Friday, November 15, 2013

Anatomy of a Boyfriend by Daria Snadowsky

Title: Anatomy of a Boyfriend
Author: Daria Snadowsky
Publisher: Delacorte Books for Young Readers (January 9, 2007)
Page Number: 272 
Rating: 4.5 Stars
Video Review: Anatomy of a Boyfreiend

Before this all happened, the closest I'd ever come to getting physical with a guy was playing the board game Operation. Okay, so maybe that sounds pathetic, but it's not like there were any guys at my high school who I cared to share more than three words with, let alone my body.

Then I met Wes, a track star senior from across town. Maybe it was his soulful blue eyes, or maybe my hormones just started raging. Either way, I was hooked. And after a while, he was too. I couldn't believe how intense my feelings became, or the fact that I was seeing—and touching—parts of the body I'd only read about in my Gray's Anatomy textbook. You could say Wes and I experienced a lot of firsts together that spring. It was scary. It was fun. It was love.

And then came the fall.

When I was asked to review this book on my vlog, it brought me back to my freshman year memories (5 years ago) in Geometry where I first read this book. At the time, I was too immature to handle the novel, and laughed incessantly at the sexual references with a vague understanding. Needless, to say, I did not love it as much then, because I did not really understand it. At the time, I thought it was just about a weird girl who wanted to study her boyfriend's...ahem...anatomy and lose her virginity. Once I read it the second time, I realized that it held much more meaning than a mediocre book with a horny teenage girl. In fact, I realized how honest and raw it was in depicting the intense emotions that a first love brings--from friendship, lust, love and heartache.

It began with a clumsy, anatomy obsessed teenage girl, Dom, whose school life never permitted her to consider the possibility of even having a boyfriend. However, this all changes when she encounters Wes, the male protagonist, who ends up being her first love. 

I found the novel very humorous, snarky, witty, and awkward at the same time. Snadowsky has no problem in blatantly writing about sex in the innocent view of a virginal teenage girl. Dom, whose dream is to become a surgeon, probably knows so much about sex in a medical way, but her innocence and lack of experience shows when she is put in relationship-like circumstances with Wes. 

I really enjoyed Dom's character, because I like her intelligence, neediness, and lustfulness. I loved how she portrayed a lovestruck teenage girl whose world revolved around her boyfriend, because it is so relatable for young adults her age to feel the same way. I find that people can easily connect with this book, because they either feel one of two things: reminiscing about their first love, or anxiously awaiting for the first love to come. 

I also find the progression of the story to be charming, because Snadowsky did not sugarcoat the awkward sides of the relationship. She did not make the first time to be amazing and magical, because 8 times out of 10, not every girl enjoys her first time. Snadowsky wrote the awkward scenes with the purpose of having a realistic portrayal of the trials and errors of first love, because frankly, it really starts off as experimentation. 

My only qualms in this book is Dom's character flaw in making Wes to be the center of her world.
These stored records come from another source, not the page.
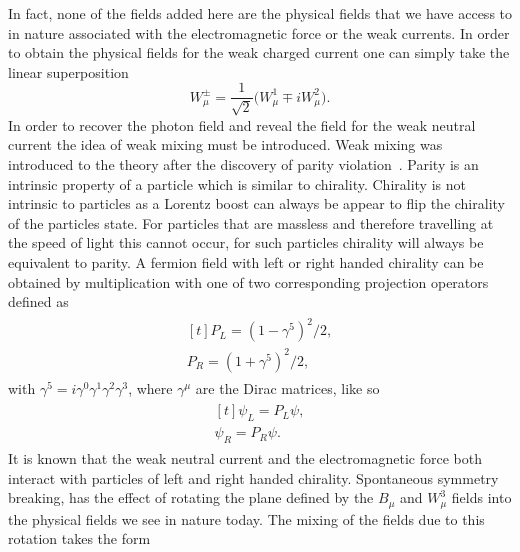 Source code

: In fact, none of the fields added here are the physical fields that we have
access to in nature associated with the electromagnetic force or the weak
currents. In order to obtain the physical fields for the weak charged current
one can simply take the linear superposition
\begin{equation}
  \label{eq:weak-charged-current} W_\mu^\pm = \frac{1}{\sqrt{2}}\big(W_\mu^{1}
\mp iW_\mu^2\big).
\end{equation} In order to recover the photon field and reveal the field for the
weak neutral current the idea of weak mixing must be introduced. Weak mixing was
introduced to the theory after the discovery of parity
violation~\cite{wu-parity}. Parity is an intrinsic property of a particle which
is similar to chirality. Chirality is not intrinsic to particles as a Lorentz
boost can always be appear to flip the chirality of the particles state. For
particles that are massless and therefore travelling at the speed of light this
cannot occur, for such particles chirality will always be equivalent to parity.
A fermion field with left or right handed chirality can be obtained by
multiplication with one of two corresponding projection operators defined as
\begin{equation}
  \begin{split}
    \begin{aligned}[t] P_L = {(1 - \gamma^{5})}^{2} / 2, \\ P_R = {(1 +
\gamma^{5})}^{2} / 2,
    \end{aligned}
  \end{split}
\end{equation} with $\gamma^{5} = i\gamma^{0}\gamma^{1}\gamma^{2}\gamma^{3}$,
where $\gamma^{\mu}$ are the Dirac matrices, like so
\begin{equation}
  \label{eq:chiral-fermions}
  \begin{split}
    \begin{aligned}[t] \psi_{L} = P_{L}\psi,\\ \psi_{R} = P_{R}\psi.
    \end{aligned}
  \end{split}
\end{equation} It is known that the weak neutral current and the electromagnetic
force both interact with particles of left and right handed chirality.
Spontaneous symmetry breaking, has the effect of rotating the plane defined by
the $B_\mu$ and $W_\mu^3$ fields into the physical fields we see in nature
today. The mixing of the fields due to this rotation takes the form
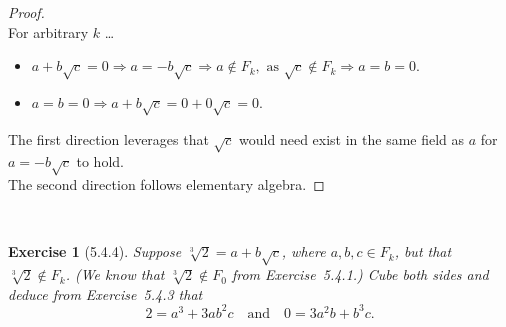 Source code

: \documentclass[12pt]{article}
\newcommand{\XB}{\color{black}}
\newcommand{\XBB}{\color{blue}}
\newcommand{\ds}{\displaystyle}
\theoremstyle{plain}
\newtheorem{ex}{Exercise}
\begin{document}
\begin{proof}
  \ \\

  For arbitrary $ k $ \dots

  \begin{itemize}
    \item $ \ds a + b\sqrt{c} = 0 \Rightarrow a = -b\sqrt{c} \Rightarrow a \notin F_{k}, \text{ as } \sqrt{c} \notin F_{k} \Rightarrow a = b = 0 $.
    \item $ \ds a = b = 0 \Rightarrow a + b\sqrt{c} = 0 + 0\sqrt{c} = 0 $.
  \end{itemize}

  The first direction leverages that $ \sqrt{c} $ would need exist in the same field as $ a $ for $ a = -b\sqrt{c} $ to hold. \\
  The second direction follows elementary algebra.

\end{proof}

\newpage


\XBB\hrulefill\XB \\
\begin{ex} [5.4.4]
  Suppose $ \sqrt[3]{2} = a + b\sqrt{c} $, where $ a, b, c \in F_{k} $, but that $ \sqrt[3]{2} \notin F_{k} $. (We know that $ \sqrt[3]{2} \notin F_{0} $ from Exercise~5.4.1.) Cube both sides and deduce from Exercise~5.4.3 that
  \[
    2 = a^{3} + 3ab^{2}c \quad \text{and} \quad 0 = 3a^{2}b + b^{3}c.
  \]
\end{ex}
\XBB\hrulefill\XB \\
\end{document}
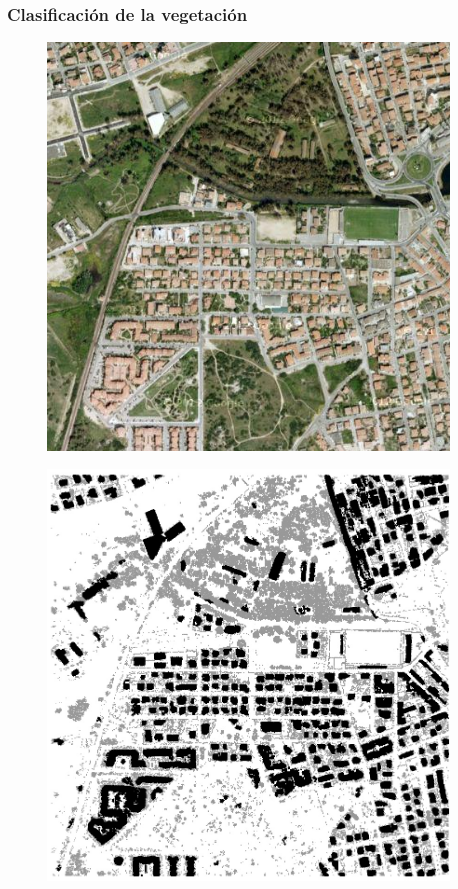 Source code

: \begin{frame}
  \frametitle{Clasificación de la vegetación}
  \begin{minipage}{0.45\textwidth}
    \begin{figure}[h!]
      \centering
      \includegraphics[width=0.95\textwidth]{images/olbia}
    \end{figure}
  \end{minipage}
  \begin{minipage}{0.45\textwidth}
    \begin{figure}[h!]
      \centering
      \includegraphics[width=0.95\textwidth]{images/olbia_veg_build}
    \end{figure}
  \end{minipage}
\end{frame}
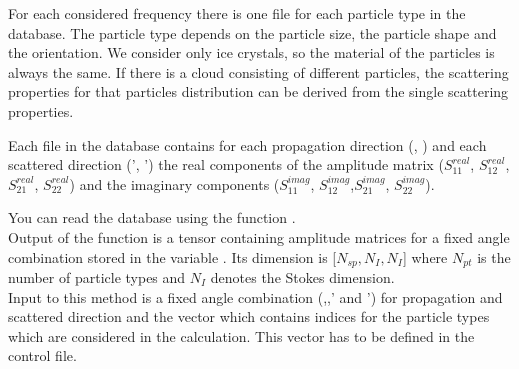 For each considered frequency there is one file for each particle
type in the database. The particle
type depends on the particle size, the particle shape and the
orientation. We consider only ice crystals, so the material of the
particles is always the same. If there is a cloud consisting of
different particles, the scattering properties for that particles
distribution can be derived from the single scattering properties.

Each file in the database contains for each propagation direction (\ScaZa,
\ScaAa) and each scattered direction (\ScaZa', \ScaAa') the real
components of the amplitude matrix ($S^{real}_{11}$, $S^{real}_{12}$,
$S^{real}_{21}$, $S^{real}_{22}$) and the imaginary components
($S^{imag}_{11}$, $S^{imag}_{12}$,$S^{imag}_{21}$, $S^{imag}_{22}$).

You can read the database using the function
.\\
Output of the function is a tensor containing amplitude matrices for
a fixed angle combination stored in the variable
. Its dimension is [$N_{sp}, N_{I}, N_{I}$]
where $N_{pt}$ is the number of particle
types  and $N_{I}$ denotes the Stokes dimension.\\
Input to this method is a fixed angle
combination  (,,' and
') for propagation and scattered direction and the vector
 which contains indices for the  particle types
which are considered in the calculation. This vector has to be defined
in the control file.


\label{sec:scattering:gen_ext}

\label{sec:scattering:gen_ext}

\label{sec:scattering:ext_mat_agenda}

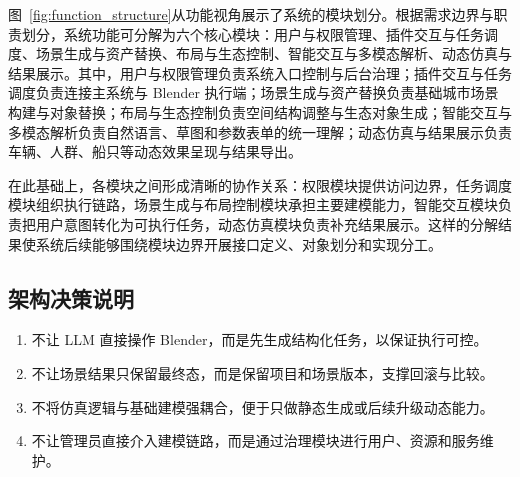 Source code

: 图~\ref{fig:function_structure}从功能视角展示了系统的模块划分。根据需求边界与职责划分，系统功能可分解为六个核心模块：用户与权限管理、插件交互与任务调度、场景生成与资产替换、布局与生态控制、智能交互与多模态解析、动态仿真与结果展示。其中，用户与权限管理负责系统入口控制与后台治理；插件交互与任务调度负责连接主系统与 Blender 执行端；场景生成与资产替换负责基础城市场景构建与对象替换；布局与生态控制负责空间结构调整与生态对象生成；智能交互与多模态解析负责自然语言、草图和参数表单的统一理解；动态仿真与结果展示负责车辆、人群、船只等动态效果呈现与结果导出。

在此基础上，各模块之间形成清晰的协作关系：权限模块提供访问边界，任务调度模块组织执行链路，场景生成与布局控制模块承担主要建模能力，智能交互模块负责把用户意图转化为可执行任务，动态仿真模块负责补充结果展示。这样的分解结果使系统后续能够围绕模块边界开展接口定义、对象划分和实现分工。

\subsection{架构决策说明}
\begin{enumerate}[label=\arabic*.]
    \item 不让 LLM 直接操作 Blender，而是先生成结构化任务，以保证执行可控。
    \item 不让场景结果只保留最终态，而是保留项目和场景版本，支撑回滚与比较。
    \item 不将仿真逻辑与基础建模强耦合，便于只做静态生成或后续升级动态能力。
    \item 不让管理员直接介入建模链路，而是通过治理模块进行用户、资源和服务维护。
\end{enumerate}
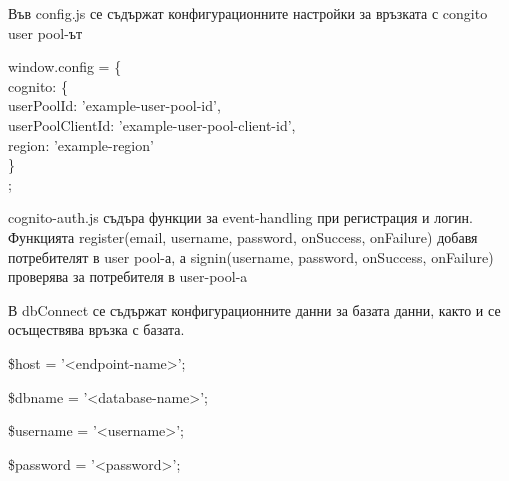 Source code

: \documentclass[12pt]{article}
\begin{document}
Във config.js се съдържат конфигурационните настройки за връзката с congito user  pool-ът

\medskip
\noindent window.\textunderscore config = \{ \\
    cognito: \{  \\
        userPoolId:  'example-user-pool-id', \\
        userPoolClientId: 'example-user-pool-client-id',\\ 
        region: 'example-region' \\
   \}\\ ;

\medskip
cognito-auth.js съдъра функции за event-handling при регистрация и логин. Функцията register(email, username, password, onSuccess, onFailure) добавя потребителят в user pool-а, а signin(username, password, onSuccess, onFailure)  проверява за потребителя в user-pool-a
 
  
 В dbConnect се съдържат конфигурационните данни за базата данни, както и се осъществява връзка с базата.
 
 \medskip
 \$host = '<endpoint-name>'; 

 \medskip
\$dbname = '<database-name>';

 \medskip
\$username = '<username>';

 \medskip
\$password = '<password>'; 
\end{document}
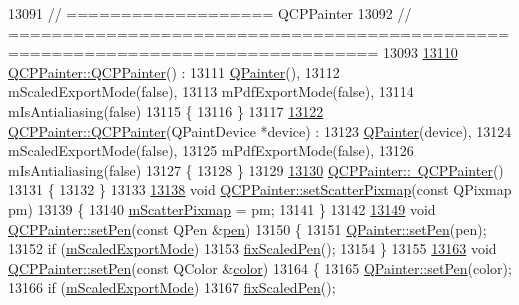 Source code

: \begin{DoxyCode}
13091 \textcolor{comment}{// =================== QCPPainter}
13092 \textcolor{comment}{// ================================================================================}
13093 
\hypertarget{a00115_source_l13110}{}\hyperlink{a00047_a3c52cb0f43f34573d29bea487da28fe8}{13110} \hyperlink{a00047_a3c52cb0f43f34573d29bea487da28fe8}{QCPPainter::QCPPainter}() :
13111   \hyperlink{a00060}{QPainter}(),
13112   mScaledExportMode(false),
13113   mPdfExportMode(false),
13114   mIsAntialiasing(false)
13115 \{
13116 \}
13117 
\hypertarget{a00115_source_l13122}{}\hyperlink{a00047_ae58dbb1795ddc4351ab324dc9898aa22}{13122} \hyperlink{a00047_a3c52cb0f43f34573d29bea487da28fe8}{QCPPainter::QCPPainter}(QPaintDevice *device) :
13123   \hyperlink{a00060}{QPainter}(device),
13124   mScaledExportMode(false),
13125   mPdfExportMode(false),
13126   mIsAntialiasing(false)
13127 \{
13128 \}
13129 
\hypertarget{a00115_source_l13130}{}\hyperlink{a00047_aa8491da26c0bf7704a93e2dcbb0c5ba1}{13130} \hyperlink{a00047_aa8491da26c0bf7704a93e2dcbb0c5ba1}{QCPPainter::~QCPPainter}()
13131 \{
13132 \}
13133 
\hypertarget{a00115_source_l13138}{}\hyperlink{a00047_a0f636de68b40d2e169ab15a8ca067107}{13138} \textcolor{keywordtype}{void} \hyperlink{a00047_a0f636de68b40d2e169ab15a8ca067107}{QCPPainter::setScatterPixmap}(\textcolor{keyword}{const} QPixmap pm)
13139 \{
13140   \hyperlink{a00047_a20d67229e0977ad7ce3a3c7349cbd59c}{mScatterPixmap} = pm;
13141 \}
13142 
\hypertarget{a00115_source_l13149}{}\hyperlink{a00047_af9c7a4cd1791403901f8c5b82a150195}{13149} \textcolor{keywordtype}{void} \hyperlink{a00047_af9c7a4cd1791403901f8c5b82a150195}{QCPPainter::setPen}(\textcolor{keyword}{const} QPen &\hyperlink{a00116_a1f13fffa0a0faac34ec342973e613a4a}{pen})
13150 \{
13151   \hyperlink{a00116_a499165f4744b6d22da7b24295910fb2c}{QPainter::setPen}(pen);
13152   \textcolor{keywordflow}{if} (\hyperlink{a00047_a967991f4d003d1fca9f67d9152ef651e}{mScaledExportMode})
13153     \hyperlink{a00047_a27af07a62c335faf79191b797306b218}{fixScaledPen}();
13154 \}
13155 
\hypertarget{a00115_source_l13163}{}\hyperlink{a00047_a5c4d88f21564e156e88ef807f7cf0003}{13163} \textcolor{keywordtype}{void} \hyperlink{a00047_af9c7a4cd1791403901f8c5b82a150195}{QCPPainter::setPen}(\textcolor{keyword}{const} QColor &\hyperlink{a00116_ae35093fbf4f645dcefd930ca8c68b622}{color})
13164 \{
13165   \hyperlink{a00116_a499165f4744b6d22da7b24295910fb2c}{QPainter::setPen}(color);
13166   \textcolor{keywordflow}{if} (\hyperlink{a00047_a967991f4d003d1fca9f67d9152ef651e}{mScaledExportMode})
13167     \hyperlink{a00047_a27af07a62c335faf79191b797306b218}{fixScaledPen}();

\end{DoxyCode}
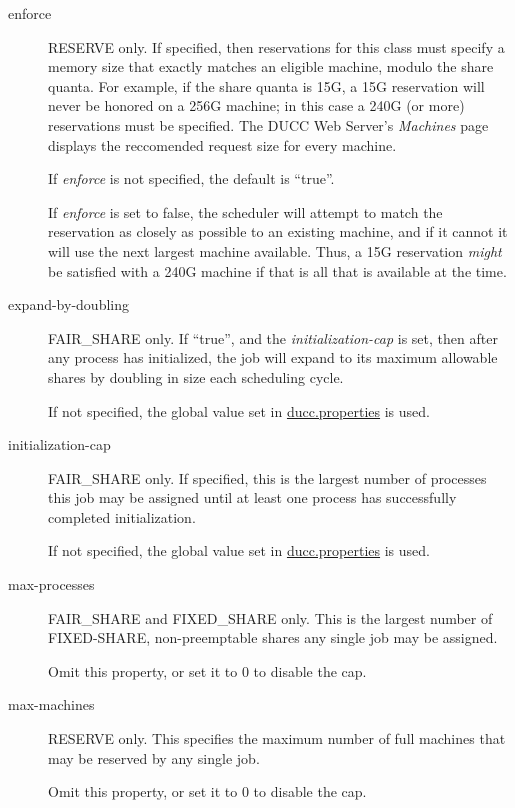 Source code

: \begin{description}
      \item[enforce] RESERVE only.  If specified, then reservations for this class must specify a
        memory size that exactly matches an eligible machine, modulo the share quanta.  For example,
        if the share quanta is 15G, a 15G reservation will never be honored on a 256G machine; in this
        case a 240G (or more) reservations must be specified.  The DUCC Web Server's {\em Machines} page
        displays the reccomended request size for every machine.  

        If {\em enforce} is not specified, the default is ``true''.

        If {\em enforce} is set to false, the scheduler will attempt to match the reservation as 
        closely as possible to an existing machine, and if it cannot it will use the next largest
        machine available.  Thus, a 15G reservation {\em might} be satisfied with a 240G machine if
        that is all that is available at the time.

      \item[expand-by-doubling] FAIR\_SHARE only.  If ``true'', and the {\em initialization-cap} is
        set, then after any process has initialized, the job will expand to its maximum allowable
        shares by doubling in size each scheduling cycle.  

        If not specified, the global value set in \hyperref[sec:ducc.properties]{ducc.properties} is used.

      \item[initialization-cap] FAIR\_SHARE only. If specified, this is the largest number of processes this job
        may be assigned until at least one process has successfully completed initialization.

        If not specified, the global value set in \hyperref[sec:ducc.properties]{ducc.properties} is used.

      \item[max-processes] FAIR\_SHARE and FIXED\_SHARE only.  This is the largest number of FIXED-SHARE,
        non-preemptable shares any single job may be assigned.

        Omit this property, or set it to 0 to disable the cap.

      \item[max-machines] RESERVE only.  This specifies the maximum number of full machines that
        may be reserved by any single job.

        Omit this property, or set it to 0 to disable the cap.


\end{description}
I disliked that she aimed the most important decisions of her life with Wes always in mind; forgetting what she truly wanted. Also, Dominque's obsession with anatomy is a little too weird. I am more of a physiology kind of girl, but I would never think about the anatomical parts of a man, and label them in my head in the times of intimacy, I guess she did that to comfort herself in the awkwardness of the situation, but it was still too weird for me.

Anatomy of a Boyfriend is a wonderful read, that will have many readers reminiscing the days of their first loves, and have many awaiting theirs!